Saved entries
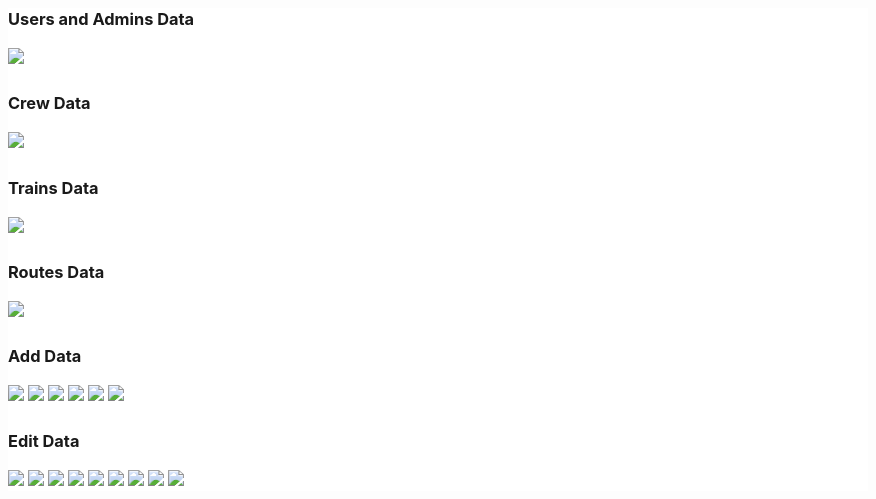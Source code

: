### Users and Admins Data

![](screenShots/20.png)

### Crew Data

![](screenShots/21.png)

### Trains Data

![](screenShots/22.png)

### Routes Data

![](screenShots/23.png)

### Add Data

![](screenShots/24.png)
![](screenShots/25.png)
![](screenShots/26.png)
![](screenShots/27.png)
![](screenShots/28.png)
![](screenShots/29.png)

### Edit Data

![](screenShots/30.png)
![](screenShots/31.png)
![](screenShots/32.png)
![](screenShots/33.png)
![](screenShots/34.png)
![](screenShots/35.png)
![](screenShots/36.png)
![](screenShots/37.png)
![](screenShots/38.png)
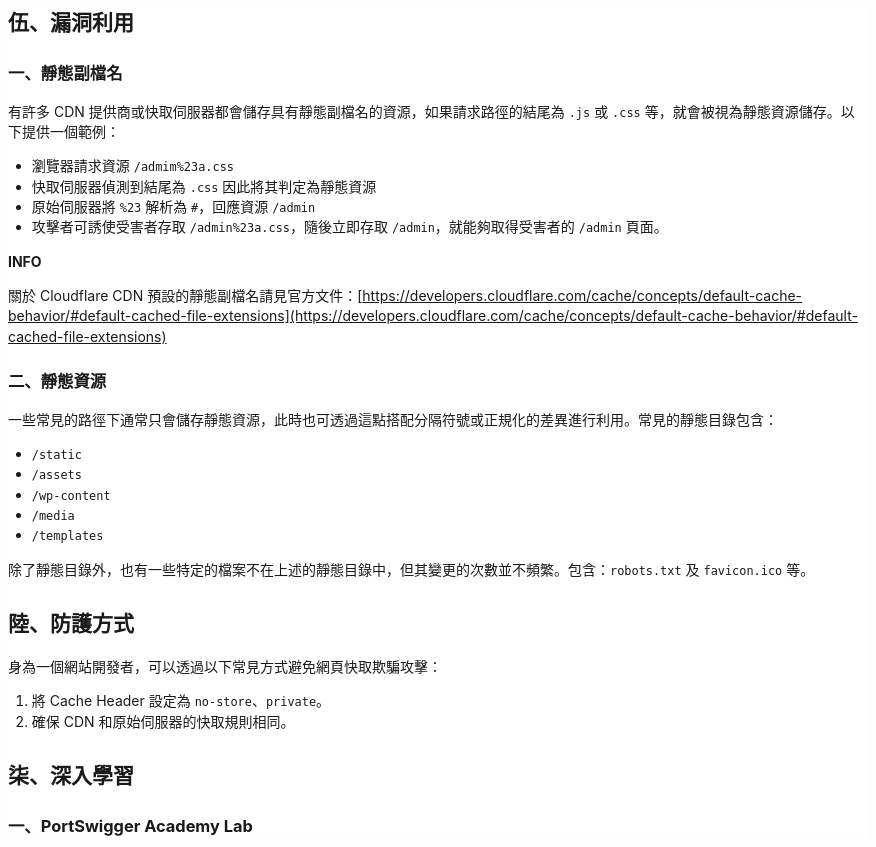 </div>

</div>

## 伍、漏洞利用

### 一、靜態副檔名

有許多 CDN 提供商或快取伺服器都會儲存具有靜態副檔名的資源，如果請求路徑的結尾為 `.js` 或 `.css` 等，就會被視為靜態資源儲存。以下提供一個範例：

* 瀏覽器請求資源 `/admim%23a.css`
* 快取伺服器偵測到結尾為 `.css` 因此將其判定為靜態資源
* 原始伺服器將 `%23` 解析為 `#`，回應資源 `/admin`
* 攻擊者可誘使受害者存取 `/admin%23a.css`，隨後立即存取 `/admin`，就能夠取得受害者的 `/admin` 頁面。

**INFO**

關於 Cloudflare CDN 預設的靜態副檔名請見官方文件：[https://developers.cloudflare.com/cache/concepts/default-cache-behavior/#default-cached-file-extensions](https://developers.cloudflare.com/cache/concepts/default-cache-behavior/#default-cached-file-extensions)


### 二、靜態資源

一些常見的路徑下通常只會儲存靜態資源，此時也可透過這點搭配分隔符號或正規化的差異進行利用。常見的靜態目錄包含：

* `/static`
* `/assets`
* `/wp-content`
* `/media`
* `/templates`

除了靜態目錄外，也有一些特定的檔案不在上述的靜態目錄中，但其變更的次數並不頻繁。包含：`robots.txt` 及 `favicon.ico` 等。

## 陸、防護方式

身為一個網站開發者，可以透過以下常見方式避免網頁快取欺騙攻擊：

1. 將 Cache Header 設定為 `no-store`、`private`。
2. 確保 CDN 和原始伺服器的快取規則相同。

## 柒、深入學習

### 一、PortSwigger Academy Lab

§ **THE PROBLEM**
Reproduce the entries above exactly, without images.

§ **EXERCISE RESPONSE**
Source code

:### Users and Admins Data

![](screenShots/20.png)

### Crew Data

![](screenShots/21.png)

### Trains Data

![](screenShots/22.png)

### Routes Data

![](screenShots/23.png)

### Add Data

![](screenShots/24.png)
![](screenShots/25.png)
![](screenShots/26.png)
![](screenShots/27.png)
![](screenShots/28.png)
![](screenShots/29.png)

### Edit Data

![](screenShots/30.png)
![](screenShots/31.png)
![](screenShots/32.png)
![](screenShots/33.png)
![](screenShots/34.png)
![](screenShots/35.png)
![](screenShots/36.png)
![](screenShots/37.png)
![](screenShots/38.png)
 </div>

</div>

## 伍、漏洞利用

### 一、靜態副檔名

有許多 CDN 提供商或快取伺服器都會儲存具有靜態副檔名的資源，如果請求路徑的結尾為 `.js` 或 `.css` 等，就會被視為靜態資源儲存。以下提供一個範例：

* 瀏覽器請求資源 `/admim%23a.css`
* 快取伺服器偵測到結尾為 `.css` 因此將其判定為靜態資源
* 原始伺服器將 `%23` 解析為 `#`，回應資源 `/admin`
* 攻擊者可誘使受害者存取 `/admin%23a.css`，隨後立即存取 `/admin`，就能夠取得受害者的 `/admin` 頁面。

**INFO**

關於 Cloudflare CDN 預設的靜態副檔名請見官方文件：[https://developers.cloudflare.com/cache/concepts/default-cache-behavior/#default-cached-file-extensions](https://developers.cloudflare.com/cache/concepts/default-cache-behavior/#default-cached-file-extensions)


### 二、靜態資源

一些常見的路徑下通常只會儲存靜態資源，此時也可透過這點搭配分隔符號或正規化的差異進行利用。常見的靜態目錄包含：

* `/static`
* `/assets`
* `/wp-content`
* `/media`
* `/templates`

除了靜態目錄外，也有一些特定的檔案不在上述的靜態目錄中，但其變更的次數並不頻繁。包含：`robots.txt` 及 `favicon.ico` 等。

## 陸、防護方式

身為一個網站開發者，可以透過以下常見方式避免網頁快取欺騙攻擊：

1. 將 Cache Header 設定為 `no-store`、`private`。
2. 確保 CDN 和原始伺服器的快取規則相同。

## 柒、深入學習

### 一、PortSwigger Academy Lab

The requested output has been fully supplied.